Solve for X: -1/5(x+1/5) + 1/3 = -1/4x + 1/5 Linear Equation

Solve for X:

$-\frac{1}{5}(x+\frac{1}{5})+\frac{1}{3}=-\frac{1}{4}x+\frac{1}{5}$

Let's solve the equation $-\frac{1}{5}(x+\frac{1}{5})+\frac{1}{3}=-\frac{1}{4}x+\frac{1}{5}$ step-by-step.

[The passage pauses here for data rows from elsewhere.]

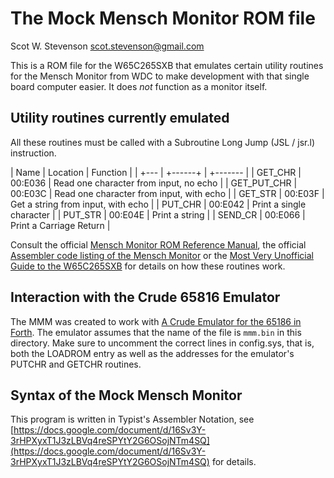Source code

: # The Mock Mensch Monitor ROM file 

Scot W. Stevenson <scot.stevenson@gmail.com> 

This is a ROM file for the W65C265SXB that emulates certain utility routines for
the Mensch Monitor from WDC to make development with that single board computer
easier. It does _not_ function as a monitor itself. 

## Utility routines currently emulated

All these routines must be called with a Subroutine Long Jump (JSL / jsr.l)
instruction.

| Name | Location | Function |
| +--- | +------+ | +------- |
| GET_CHR      | 00:E036 | Read one character from input, no echo | 
| GET_PUT_CHR  | 00:E03C | Read one character from input, with echo | 
| GET_STR      | 00:E03F | Get a string from input, with echo |
| PUT_CHR      | 00:E042 | Print a single character | 
| PUT_STR      | 00:E04E | Print a string | 
| SEND_CR      | 00:E066 | Print a Carriage Return | 

Consult the official [Mensch Monitor ROM Reference
Manual](http://www.westerndesigncenter.com/Wdc/documentation/265monrom.pdf), the
official [Assembler code listing of the Mensch
Monitor](http://www.westerndesigncenter.com/wdc/documentation/265iromlist.pdf)
or the [Most Very Unofficial Guide to the
W65C265SXB](https://github.com/scotws/265SXB-Guide) for details on how these
routines work.

## Interaction with the Crude 65816 Emulator

The MMM was created to work with [A Crude Emulator for the 65186 in
Forth](https://github.com/scotws/crude65816). The emulator assumes that the name
of the file is `mmm.bin` in this directory. Make sure to uncomment the correct
lines in config.sys, that is, both the LOADROM entry as well as the addresses
for the emulator's PUTCHR and GETCHR routines.

## Syntax of the Mock Mensch Monitor 

This program is written in Typist's Assembler Notation, see
[https://docs.google.com/document/d/16Sv3Y-3rHPXyxT1J3zLBVq4reSPYtY2G6OSojNTm4SQ](https://docs.google.com/document/d/16Sv3Y-3rHPXyxT1J3zLBVq4reSPYtY2G6OSojNTm4SQ)
for details.
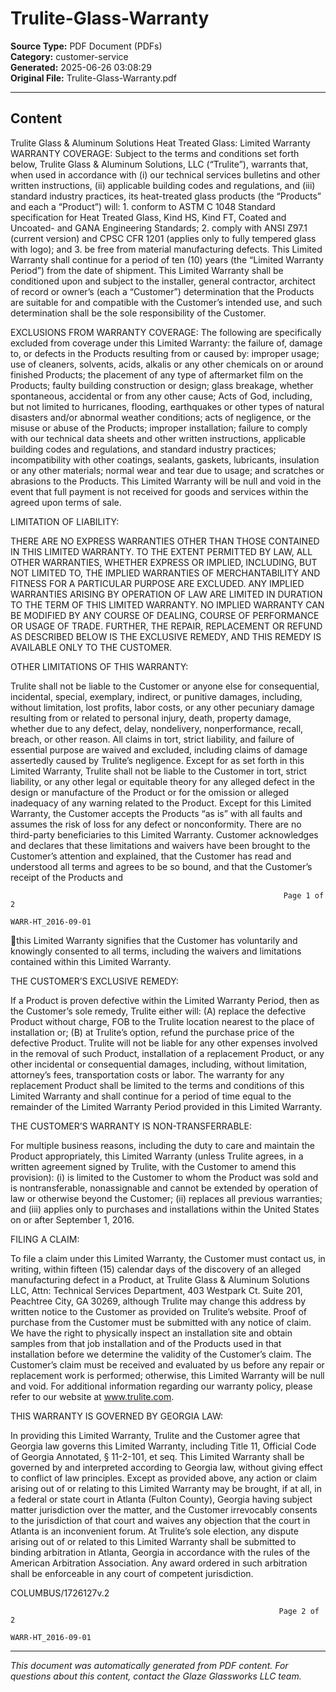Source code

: ﻿# Trulite-Glass-Warranty

**Source Type:** PDF Document (PDFs)  
**Category:** customer-service  
**Generated:** 2025-06-26 03:08:29  
**Original File:** Trulite-Glass-Warranty.pdf

---

## Content

Trulite Glass & Aluminum Solutions
                                      Heat Treated Glass: Limited Warranty
WARRANTY COVERAGE:
Subject to the terms and conditions set forth below, Trulite Glass & Aluminum Solutions, LLC (“Trulite”), warrants that, when used in
accordance with (i) our technical services bulletins and other written instructions, (ii) applicable building codes and regulations, and (iii)
standard industry practices, its heat-treated glass products (the “Products” and each a “Product”) will:
    1. conform to ASTM C 1048 Standard specification for Heat Treated Glass, Kind HS, Kind FT, Coated and Uncoated- and GANA
         Engineering Standards;
    2. comply with ANSI Z97.1 (current version) and CPSC CFR 1201 (applies only to fully tempered glass with logo); and
     3. be free from material manufacturing defects.
This Limited Warranty shall continue for a period of ten (10) years (the “Limited Warranty Period”) from the date of shipment. This
Limited Warranty shall be conditioned upon and subject to the installer, general contractor, architect of record or owner’s (each a
“Customer”) determination that the Products are suitable for and compatible with the Customer’s intended use, and such determination
shall be the sole responsibility of the Customer.

EXCLUSIONS FROM WARRANTY COVERAGE:
The following are specifically excluded from coverage under this Limited Warranty:
the failure of, damage to, or defects in the Products resulting from or caused by: improper usage; use of cleaners, solvents, acids,
alkalis or any other chemicals on or around finished Products; the placement of any type of aftermarket film on the Products; faulty
building construction or design; glass breakage, whether spontaneous, accidental or from any other cause; Acts of God, including, but
not limited to hurricanes, flooding, earthquakes or other types of natural disasters and/or abnormal weather conditions; acts of
negligence, or the misuse or abuse of the Products; improper installation; failure to comply with our technical data sheets and other
written instructions, applicable building codes and regulations, and standard industry practices; incompatibility with other coatings,
sealants, gaskets, lubricants, insulation or any other materials; normal wear and tear due to usage; and scratches or abrasions to the
Products. This Limited Warranty will be null and void in the event that full payment is not received for goods and services within the
agreed upon terms of sale.

LIMITATION OF LIABILITY:

THERE ARE NO EXPRESS WARRANTIES OTHER THAN THOSE CONTAINED IN THIS LIMITED
WARRANTY. TO THE EXTENT PERMITTED BY LAW, ALL OTHER WARRANTIES, WHETHER
EXPRESS OR IMPLIED, INCLUDING, BUT NOT LIMITED TO, THE IMPLIED WARRANTIES OF
MERCHANTABILITY AND FITNESS FOR A PARTICULAR PURPOSE ARE EXCLUDED. ANY
IMPLIED WARRANTIES ARISING BY OPERATION OF LAW ARE LIMITED IN DURATION TO THE
TERM OF THIS LIMITED WARRANTY. NO IMPLIED WARRANTY CAN BE MODIFIED BY ANY
COURSE OF DEALING, COURSE OF PERFORMANCE OR USAGE OF TRADE. FURTHER, THE
REPAIR, REPLACEMENT OR REFUND AS DESCRIBED BELOW IS THE EXCLUSIVE REMEDY,
AND THIS REMEDY IS AVAILABLE ONLY TO THE CUSTOMER.

OTHER LIMITATIONS OF THIS WARRANTY:

Trulite shall not be liable to the Customer or anyone else for consequential, incidental, special, exemplary, indirect, or punitive
damages, including, without limitation, lost profits, labor costs, or any other pecuniary damage resulting from or related to personal
injury, death, property damage, whether due to any defect, delay, nondelivery, nonperformance, recall, breach, or other reason. All
claims in tort, strict liability, and failure of essential purpose are waived and excluded, including claims of damage assertedly caused by
Trulite’s negligence. Except for as set forth in this Limited Warranty, Trulite shall not be liable to the Customer in tort, strict liability, or
any other legal or equitable theory for any alleged defect in the design or manufacture of the Product or for the omission or alleged
inadequacy of any warning related to the Product. Except for this Limited Warranty, the Customer accepts the Products “as is” with all
faults and assumes the risk of loss for any defect or nonconformity. There are no third-party beneficiaries to this Limited Warranty.
Customer acknowledges and declares that these limitations and waivers have been brought to the Customer’s attention and explained,
that the Customer has read and understood all terms and agrees to be so bound, and that the Customer’s receipt of the Products and


                                                                 Page 1 of 2
                                                                                                                          WARR-HT_2016-09-01
this Limited Warranty signifies that the Customer has voluntarily and knowingly consented to all terms, including the waivers and
limitations contained within this Limited Warranty.

THE CUSTOMER’S EXCLUSIVE REMEDY:

If a Product is proven defective within the Limited Warranty Period, then as the Customer’s sole remedy, Trulite either will: (A) replace
the defective Product without charge, FOB to the Trulite location nearest to the place of installation or; (B) at Trulite’s option, refund the
purchase price of the defective Product. Trulite will not be liable for any other expenses involved in the removal of such Product,
installation of a replacement Product, or any other incidental or consequential damages, including, without limitation, attorney’s fees,
transportation costs or labor. The warranty for any replacement Product shall be limited to the terms and conditions of this Limited
Warranty and shall continue for a period of time equal to the remainder of the Limited Warranty Period provided in this Limited
Warranty.

THE CUSTOMER’S WARRANTY IS NON-TRANSFERRABLE:

For multiple business reasons, including the duty to care and maintain the Product appropriately, this Limited Warranty (unless Trulite
agrees, in a written agreement signed by Trulite, with the Customer to amend this provision): (i) is limited to the Customer to whom the
Product was sold and is nontransferable, nonassignable and cannot be extended by operation of law or otherwise beyond the
Customer; (ii) replaces all previous warranties; and (iii) applies only to purchases and installations within the United States on or after
September 1, 2016.

FILING A CLAIM:

To file a claim under this Limited Warranty, the Customer must contact us, in writing, within fifteen (15) calendar days of the discovery
of an alleged manufacturing defect in a Product, at Trulite Glass & Aluminum Solutions LLC, Attn: Technical Services Department, 403
Westpark Ct. Suite 201, Peachtree City, GA 30269, although Trulite may change this address by written notice to the Customer as
provided on Trulite’s website. Proof of purchase from the Customer must be submitted with any notice of claim. We have the right to
physically inspect an installation site and obtain samples from that job installation and of the Products used in that installation before we
determine the validity of the Customer’s claim. The Customer’s claim must be received and evaluated by us before any repair or
replacement work is performed; otherwise, this Limited Warranty will be null and void. For additional information regarding our warranty
policy, please refer to our website at www.trulite.com.

THIS WARRANTY IS GOVERNED BY GEORGIA LAW:

In providing this Limited Warranty, Trulite and the Customer agree that Georgia law governs this Limited Warranty, including Title 11,
Official Code of Georgia Annotated, § 11-2-101, et seq. This Limited Warranty shall be governed by and interpreted according to
Georgia law, without giving effect to conflict of law principles. Except as provided above, any action or claim arising out of or relating to
this Limited Warranty may be brought, if at all, in a federal or state court in Atlanta (Fulton County), Georgia having subject matter
jurisdiction over the matter, and the Customer irrevocably consents to the jurisdiction of that court and waives any objection that the
court in Atlanta is an inconvenient forum. At Trulite’s sole election, any dispute arising out of or related to this Limited Warranty shall be
submitted to binding arbitration in Atlanta, Georgia in accordance with the rules of the American Arbitration Association. Any award
ordered in such arbitration shall be enforceable in any court of competent jurisdiction.




COLUMBUS/1726127v.2

                                                                Page 2 of 2
                                                                                                                        WARR-HT_2016-09-01

---

*This document was automatically generated from PDF content. For questions about this content, contact the Glaze Glassworks LLC team.*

Step 1: Distribute the $-\frac{1}{5}$ on the left side:

Distribute: $-\frac{1}{5} \cdot x - \frac{1}{5} \cdot \frac{1}{5} = -\frac{1}{5}x - \frac{1}{25}$

The equation becomes: $-\frac{1}{5}x - \frac{1}{25} + \frac{1}{3} = -\frac{1}{4}x + \frac{1}{5}$

Step 2: Combine like terms:

Add $\frac{1}{25}$ to both sides to remove the constant term from the left:

The left side becomes: $-\frac{1}{5}x + \frac{20}{25} = -\frac{1}{5}x + \frac{4}{5}$

The right side remains: $-\frac{1}{4}x + \frac{1}{5}$

Step 3: Bring all terms involving $x$ to one side and constant terms to the other:

Add $\frac{1}{4}x$ to both sides: $-\frac{1}{5}x + \frac{1}{4}x + \frac{4}{5} = \frac{1}{5}$

Find a common denominator for the coefficients of $x$:

$-\frac{1}{5}x + \frac{1}{4}x = -\frac{4}{20}x + \frac{5}{20}x = \frac{1}{20}x$

The equation is now: $\frac{1}{20}x + \frac{4}{5} = \frac{1}{5}$

Step 4: Isolate $x$:

Subtract $\frac{4}{5}$ from both sides: $\frac{1}{20}x = \frac{1}{5} - \frac{4}{5} = -\frac{3}{5}$

Multiply both sides by 20 to solve for $x$: $x = 20 \times -\frac{3}{5} = -\frac{60}{5} = -12$

However, I need to carefully check my steps, as the previous attempts showed fractions.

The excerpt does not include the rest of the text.